6

I am trying to write a function as follows:

def get_urls(*urls,restrictions=None):
    #here there should be some code that
    #iterates through the urls and create
    #a dictionary where the keys are the 
    #respective urls and their values are
    #a list of the possible extentions. The
    #function should return that dictionary.

First, to explain. If I have a site: www.example.com, and it has only the following pages: www.example.com/faq, www.example.com/history, and www.example.com/page/2. This would be the application:

In[1]: site = 'http://example.com'
In[2]: get_urls(site)
Out[2]: {'http://example.com':['/faq','/history','/page/2']}

I have spent hours researching, and so far this seems impossible! So am I missing some module that can do this? Is there one that exists but not in python? If so, what language?

Now you are probably wondering why there is restrictions=None, well here is why:

I want to be able to add restrictions to what is an acceptable url. For example restrictions='first' could make it only do pages that exist with one '/'. Here is an example:

In[3]: get_urls(site,restrictions='first')
Out[3]: {'http://example.com':['/faq','/history']}

I don't need to keep explaining the ideas for restrictions, but you understand the need for it! Some sites, especially social networks, have some crazy add ons for ever picture and weeding those out is important while keeping the original page consisting of all the photos.

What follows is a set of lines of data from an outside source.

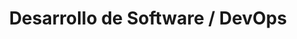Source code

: ---
layout: default
title: Desarrollo de Software / DevOps
nav_order: 1
parent: Taxonomía
has_children: true
---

So yes, I have absolutely no code for this, but that is because I have no clue what to do! But I think I made myself clear about what I need to be able to do, so, is this possible? If yes, how? if no, why not?

EDIT:

So after some answers and comments, here is some more info. I want to be given a url, not necessarily a domain, and return a dictionary with the original url as the key and a list of all the the extensions of that url as the items. Here is an example with my previous 'example.com':

In[4]: site = 'http://example.com/page'
In[5]: get_urls(site)
Out[5]: {'http://example.com/page':['/2']}

The crawling examples and beautiful soup is great, but if there is some url that is not directly linked on any of the pages, then I can't find it. Yes, that generally is not a concern, but I would like to be able to!

Ryan Saxe
  • 17,123
  • 23
  • 80
  • 128
  • 4
    Unless the website has an easy to parse sitemap, you'll probably need to crawl it. – GWW May 29 '13 at 04:07
  • 1
    How broad is "all possible"? All of the links on that page? All of the links in the entire website? What have you tried so far? – Blender May 29 '13 at 04:08
  • @Blender: I have not tried anything really because I was unable to find a library for this. See I have no clue how to get all the urls on a given site, and I was wondering what module is capable of it. And with all possible is all, but there would be a `restrictions` part of the function so that it only does some. – Ryan Saxe May 29 '13 at 04:12
  • 1
    It's not possible in general to get all URLs on a given site. Not because of some deficiency in Python, but because the HTTP protocol does not allow for it. – David Z May 29 '13 at 05:10
  • so there is no way to access that? is there some article somewhere that explains why? – Ryan Saxe May 29 '13 at 05:15
  • It is no more possible to list all URLs on a given site than it is to list all the integers. You can list quite a lot of them, but unless you define an arbitrary stopping-point, you will never run out of numbers to list. The reason Google crawls the web looking for links to follow, rather than constructing a list of "all pages" is because while the former doesn't guarantee they'll find everything, the latter is guaranteed to never finish. – dimo414 May 29 '13 at 05:45
  • @dimo414: And this is exactly why I have the `restrictions` option, because most sites have so many pages and pages that sprout by pattern, that grabbing them all is insane, but being able to is the important part, this way anything within the restrictions will show – Ryan Saxe May 29 '13 at 05:56
  • Perhaps you could provide more detail (in the question) as to what exactly you envision the `restrictions` field doing? As best I can tell / imagine, it's a filter, and filtering an infinite set will still be infinite, the list of even integers is no smaller than the list of all integers. – dimo414 May 29 '13 at 05:59
  • I realize that now after reading your answer, which is what I was looking for – Ryan Saxe May 29 '13 at 06:01

2 Answers2

16

I'm interpreting your question as "Given a URL, find the set of URLs that exist "below" that URL." - if that's not correct, please update your question, it's not very clear.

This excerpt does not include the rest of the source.